NO LOCKS WERE REQUESTED TO BE FREED.
THE SDWA WAS REQUESTED TO BE FREED BEFORE RETRY.

The information is a superset of the information in DAE. You get the registers at the point of failure, and what recovery action was taken. (Programs can ignore some abends, or pass the decision to a program higher up the stack).

In this case I can see there was no dump taken because of DAE.

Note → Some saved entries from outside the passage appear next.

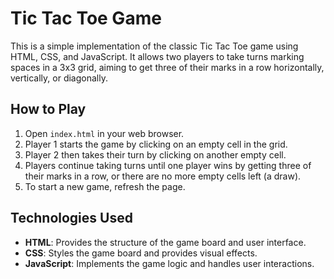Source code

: 
# Tic Tac Toe Game

This is a simple implementation of the classic Tic Tac Toe game using HTML, CSS, and JavaScript. It allows two players to take turns marking spaces in a 3x3 grid, aiming to get three of their marks in a row horizontally, vertically, or diagonally.




## How to Play

1. Open `index.html` in your web browser.
2. Player 1 starts the game by clicking on an empty cell in the grid.
3. Player 2 then takes their turn by clicking on another empty cell.
4. Players continue taking turns until one player wins by getting three of their marks in a row, or there are no more empty cells left (a draw).
5. To start a new game, refresh the page.

## Technologies Used

- **HTML**: Provides the structure of the game board and user interface.
- **CSS**: Styles the game board and provides visual effects.
- **JavaScript**: Implements the game logic and handles user interactions.

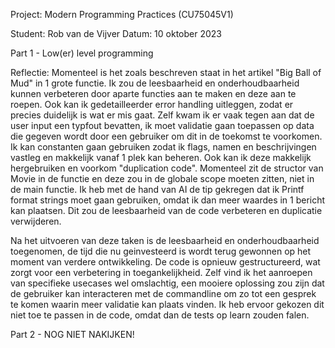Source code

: Project: Modern Programming Practices (CU75045V1)

Student: Rob van de Vijver 
Datum: 10 oktober 2023

Part 1 - Low(er) level programming

Reflectie:
Momenteel is het zoals beschreven staat in het artikel "Big Ball of Mud" in 1 grote functie. Ik zou de leesbaarheid en onderhoudbaarheid kunnen verbeteren door aparte functies aan te maken en deze aan te roepen. Ook kan ik gedetailleerder error handling uitleggen, zodat er precies duidelijk is wat er mis gaat. Zelf kwam ik er vaak tegen aan dat de user input een typfout bevatten, ik moet validatie gaan toepassen op data die gegeven wordt door een gebruiker om dit in de toekomst te voorkomen. Ik kan constanten gaan gebruiken zodat ik flags, namen en beschrijvingen vastleg en makkelijk vanaf 1 plek kan beheren. Ook kan ik deze makkelijk hergebruiken en voorkom "duplication code". Momenteel zit de structor van Movie in de functie en deze zou in de globale scope moeten zitten, niet in de main functie. Ik heb met de hand van AI de tip gekregen dat ik Printf format strings moet gaan gebruiken, omdat ik dan meer waardes in 1 bericht kan plaatsen. Dit zou de leesbaarheid van de code verbeteren en duplicatie verwijderen.

Na het uitvoeren van deze taken is de leesbaarheid en onderhoudbaarheid toegenomen, de tijd die nu geinvesteerd is wordt terug gewonnen op het moment van verdere ontwikkeling. De code is opnieuw gestructureerd, wat zorgt voor een verbetering in toegankelijkheid. Zelf vind ik het aanroepen van specifieke usecases wel omslachtig, een mooiere oplossing zou zijn dat de gebruiker kan interacteren met de commandline om zo tot een gesprek te komen waarin meer validatie kan plaats vinden. Ik heb ervoor gekozen dit niet toe te passen in de code, omdat dan de tests op learn zouden falen.

Part 2 - NOG NIET NAKIJKEN!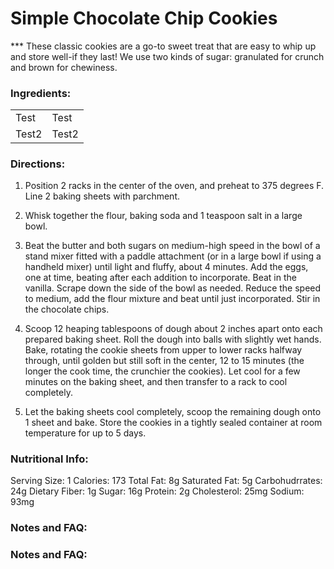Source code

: <h1> Simple Chocolate Chip Cookies </h1> 
***
These classic cookies are a go-to sweet treat that are easy to whip up and store well-if they last! We use two kinds of sugar: granulated for crunch and brown for chewiness.


### Ingredients:

<table>
  <tr>
    <td>Test</td>
    <td>Test</td>
  <tr>
  <tr>
    <td>Test2</td>
    <td>Test2</td>
  <tr>
</table>


### Directions:


1. Position 2 racks in the center of the oven, and preheat to 375 degrees F. Line 2 baking sheets with parchment.

2. Whisk together the flour, baking soda and 1 teaspoon salt in a large bowl.

3. Beat the butter and both sugars on medium-high speed in the bowl of a stand mixer fitted with a paddle attachment (or in a large bowl if using a handheld mixer) until light and fluffy, about 4 minutes. Add the eggs, one at time, beating after each addition to incorporate. Beat in the vanilla. Scrape down the side of the bowl as needed. Reduce the speed to medium, add the flour mixture and beat until just incorporated. Stir in the chocolate chips.

4. Scoop 12 heaping tablespoons of dough about 2 inches apart onto each prepared baking sheet. Roll the dough into balls with slightly wet hands. Bake, rotating the cookie sheets from upper to lower racks halfway through, until golden but still soft in the center, 12 to 15 minutes (the longer the cook time, the crunchier the cookies). Let cool for a few minutes on the baking sheet, and then transfer to a rack to cool completely.

5. Let the baking sheets cool completely, scoop the remaining dough onto 1 sheet and bake. Store the cookies in a tightly sealed container at room temperature for up to 5 days.

### Nutritional Info:

Serving Size: 1
Calories: 173
Total Fat: 8g
Saturated Fat: 5g
Carbohudrrates: 24g
Dietary Fiber: 1g
Sugar: 16g
Protein: 2g
Cholesterol: 25mg
Sodium: 93mg

### Notes and FAQ:


### Notes and FAQ:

The information in the logrec record was enough for me to debug the program. I did not need an SDUMP.

Processing LOGREC

Logrec is a z/OS dataset which records information about events, such as hardware problems, and software abends. Information is written to the dataset even though the information may have been suppressed elsewhere.

JCL to print it

//IBMPEREP JOB (ACCT),'PRINT LOGREC',CLASS=A,MSGCLASS=H 
//STEP EXEC PGM=IFCEREP1,PARM='CARD'
//SERLOG DD DISP=SHR,DSN=SYS1.S0W1.LOGREC
//DIRECTWK DD UNIT=SYSDA,SPACE=(CYL,10,,CONTIG)
//EREPPT DD SYSOUT=A,DCB=BLKSIZE=133
//TOURIST DD SYSOUT=A,DCB=BLKSIZE=133
//ZERLOG DD SYSOUT=A,DCB=BLKSIZE=133
//SYSIN DD *
PRINT=PS
ACC=N
ZERO=N
ENDPARM
//

To print and clear specify ZERO=Y.

The command syntax is given here.

Example output

IPL record

IPL RECORD EDIT AND PRINTING SECTION                                                        
DAY YEAR HH MM SS TH
DATE -122 26 TIME -06 05 01 52
MODEL - 1090 CPU SERIAL NO. - 011238
MVS/ESA V7 R3

IPL REASON CODE - DF DEFAULT -U-
SUBSYSTEM ID - 00 SUBSYSTEM NAME - NULL
HIGHEST STORAGE ADDRESS 7FFFFFFF

LAST ACTIVITY INFORMATION :
DAY YEAR HH MM SS TH
DATE -121 26 TIME -19 14 13 68
END OF IPL RECORD

3270 termination

DEVICE NUMBER:  000703                DAY YEAR       JOB IDENTITY: VTAM                     

DEVICE TYPE: 3277
MODEL: 1090 HH MM SS.TH
ERROR PATH: EF-0703 CPU ID: 111238 TIME: 19 16 26.42
RECORD IS: TEMPORARY
MODE IS: 370XA

---UNIT STATUS---- SUB-CHANNEL STATUS
....

DEVICE DEPENDENT DATA

TYPE OF RECORD: CLOSEDOWN (X'20')

TERMINAL NAME: LCL703 SIO CNTR: 00000003 TEMP. ERRORS: 00

Software abend

See Where’s my dump?

How often should I clear it?

Periodically you should archive the data, so you can later do trend analysis, such as which disks are having more I/O problems than usual.

When logrec fills up, your automation can trigger a job to copy the logrec dataset, and clear it.